Depuis la mise en place des mesures de lutte contre les tensions d’approvisionnement en quétiapine, ce sont très exactement 97 300 équivalents traitements mensuels de cet antipsychotique atypique qui ont été dispensés en pharmacie, selon un point d’information sur la situation des médicaments psychotropes diffusé par l’Agence du médicament (ANSM) le 10 juin. Si 29 000 de ces équivalents traitements délivrés sont issus d’importations, les 68 300 équivalents traitements mensuels restants ont pu être fournis grâce à la mobilisation des officinaux : 64 000 préparations magistrales ont été réalisées à leur demande et 4 300 dispensations à l’unité ont été effectuées.
Retour à la normale incertain
Depuis le 14 février, les pharmaciens sont en effet autorisés à recourir aux préparations magistrales – pour remplacer les formes à libération prolongée (LP) de la molécule habituellement présentes sur le marché français par des gélules à libération immédiate (LI) –, et au déconditionnement, et ce, afin d’assurer la continuité des traitements des 240 000 patients français à qui elle est prescrite. Dans son point de situation, l’ANSM indique que le retour à la normal des stocks de quétiapine aux dosages 300 et 400 mg (LP) reste inconnu à ce jour.
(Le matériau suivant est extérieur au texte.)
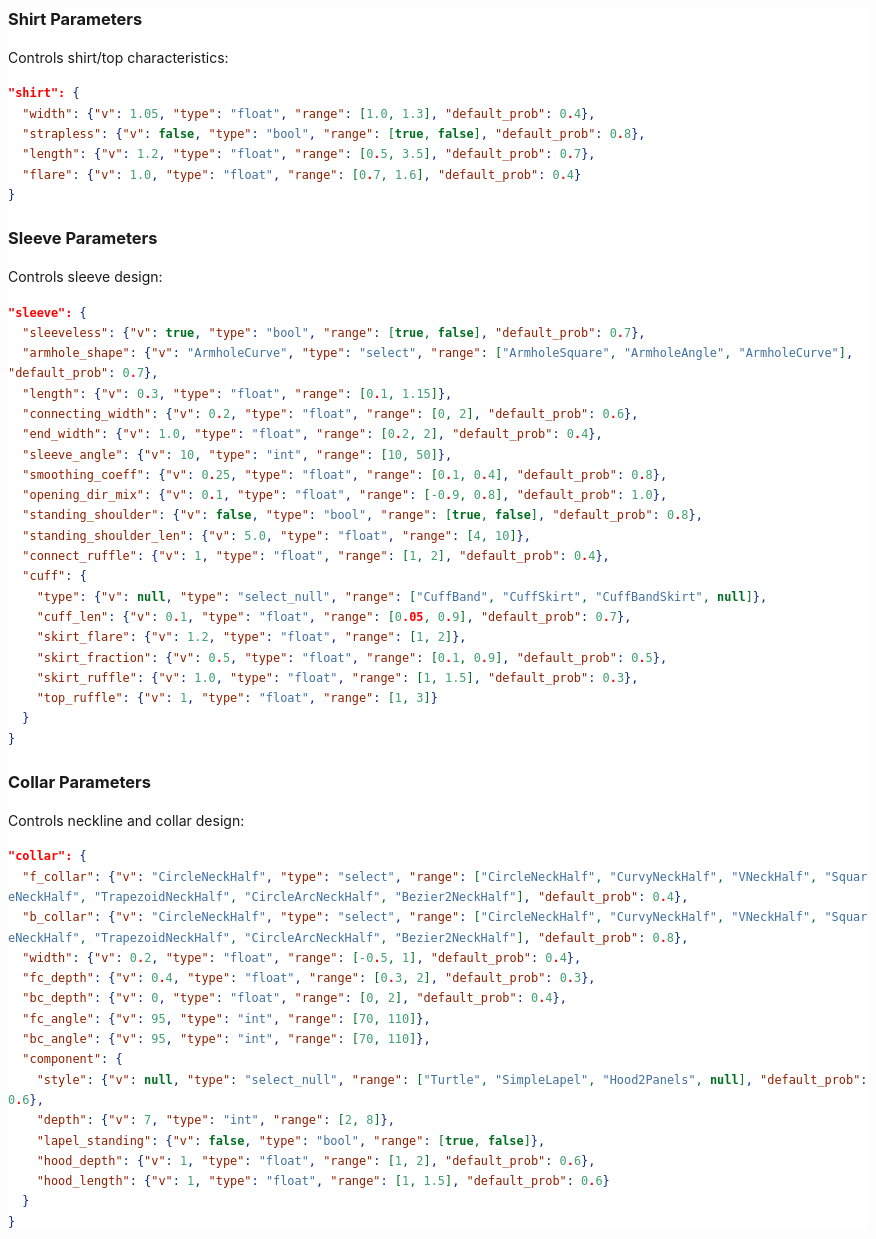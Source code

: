 ### Shirt Parameters
Controls shirt/top characteristics:
```json
"shirt": {
  "width": {"v": 1.05, "type": "float", "range": [1.0, 1.3], "default_prob": 0.4},
  "strapless": {"v": false, "type": "bool", "range": [true, false], "default_prob": 0.8},
  "length": {"v": 1.2, "type": "float", "range": [0.5, 3.5], "default_prob": 0.7},
  "flare": {"v": 1.0, "type": "float", "range": [0.7, 1.6], "default_prob": 0.4}
}
```

### Sleeve Parameters
Controls sleeve design:
```json
"sleeve": {
  "sleeveless": {"v": true, "type": "bool", "range": [true, false], "default_prob": 0.7},
  "armhole_shape": {"v": "ArmholeCurve", "type": "select", "range": ["ArmholeSquare", "ArmholeAngle", "ArmholeCurve"], "default_prob": 0.7},
  "length": {"v": 0.3, "type": "float", "range": [0.1, 1.15]},
  "connecting_width": {"v": 0.2, "type": "float", "range": [0, 2], "default_prob": 0.6},
  "end_width": {"v": 1.0, "type": "float", "range": [0.2, 2], "default_prob": 0.4},
  "sleeve_angle": {"v": 10, "type": "int", "range": [10, 50]},
  "smoothing_coeff": {"v": 0.25, "type": "float", "range": [0.1, 0.4], "default_prob": 0.8},
  "opening_dir_mix": {"v": 0.1, "type": "float", "range": [-0.9, 0.8], "default_prob": 1.0},
  "standing_shoulder": {"v": false, "type": "bool", "range": [true, false], "default_prob": 0.8},
  "standing_shoulder_len": {"v": 5.0, "type": "float", "range": [4, 10]},
  "connect_ruffle": {"v": 1, "type": "float", "range": [1, 2], "default_prob": 0.4},
  "cuff": {
    "type": {"v": null, "type": "select_null", "range": ["CuffBand", "CuffSkirt", "CuffBandSkirt", null]},
    "cuff_len": {"v": 0.1, "type": "float", "range": [0.05, 0.9], "default_prob": 0.7},
    "skirt_flare": {"v": 1.2, "type": "float", "range": [1, 2]},
    "skirt_fraction": {"v": 0.5, "type": "float", "range": [0.1, 0.9], "default_prob": 0.5},
    "skirt_ruffle": {"v": 1.0, "type": "float", "range": [1, 1.5], "default_prob": 0.3},
    "top_ruffle": {"v": 1, "type": "float", "range": [1, 3]}
  }
}
```

### Collar Parameters
Controls neckline and collar design:
```json
"collar": {
  "f_collar": {"v": "CircleNeckHalf", "type": "select", "range": ["CircleNeckHalf", "CurvyNeckHalf", "VNeckHalf", "SquareNeckHalf", "TrapezoidNeckHalf", "CircleArcNeckHalf", "Bezier2NeckHalf"], "default_prob": 0.4},
  "b_collar": {"v": "CircleNeckHalf", "type": "select", "range": ["CircleNeckHalf", "CurvyNeckHalf", "VNeckHalf", "SquareNeckHalf", "TrapezoidNeckHalf", "CircleArcNeckHalf", "Bezier2NeckHalf"], "default_prob": 0.8},
  "width": {"v": 0.2, "type": "float", "range": [-0.5, 1], "default_prob": 0.4},
  "fc_depth": {"v": 0.4, "type": "float", "range": [0.3, 2], "default_prob": 0.3},
  "bc_depth": {"v": 0, "type": "float", "range": [0, 2], "default_prob": 0.4},
  "fc_angle": {"v": 95, "type": "int", "range": [70, 110]},
  "bc_angle": {"v": 95, "type": "int", "range": [70, 110]},
  "component": {
    "style": {"v": null, "type": "select_null", "range": ["Turtle", "SimpleLapel", "Hood2Panels", null], "default_prob": 0.6},
    "depth": {"v": 7, "type": "int", "range": [2, 8]},
    "lapel_standing": {"v": false, "type": "bool", "range": [true, false]},
    "hood_depth": {"v": 1, "type": "float", "range": [1, 2], "default_prob": 0.6},
    "hood_length": {"v": 1, "type": "float", "range": [1, 1.5], "default_prob": 0.6}
  }
}
```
S’agissant du dosage 50 mg (LP), la couverture des besoins habituels est, selon les laboratoires, assurée.
Divers leviers d’action
L’usine Pharmathen International située en Grèce, qui fournit habituellement 60 % des médicaments à base de quétiapine, avait annoncé en juillet 2024 être confrontée à des difficultés temporaires de production en raison d’un défaut de qualité, entraînant un arrêt partiel de son activité. Depuis cette date, l’ANSM a activé, au fil des mois, un certain nombre de dispositifs pour tenter de couvrir les besoins des patients. Fin avril, l’Agence avait indiqué que Pharmathen International reprenait peu à peu son activité, ce qui permettait une légère hausse des stocks de quétiapine LP (principalement au dosage 50 mg). L’instance sanitaire relevait également que le recours aux préparations magistrales de quétiapine (LI) avait diminué de 40 % en quatre semaines, baisse qu’elle attribuait au retour progressif des boîtes habituelles dans les pharmacies.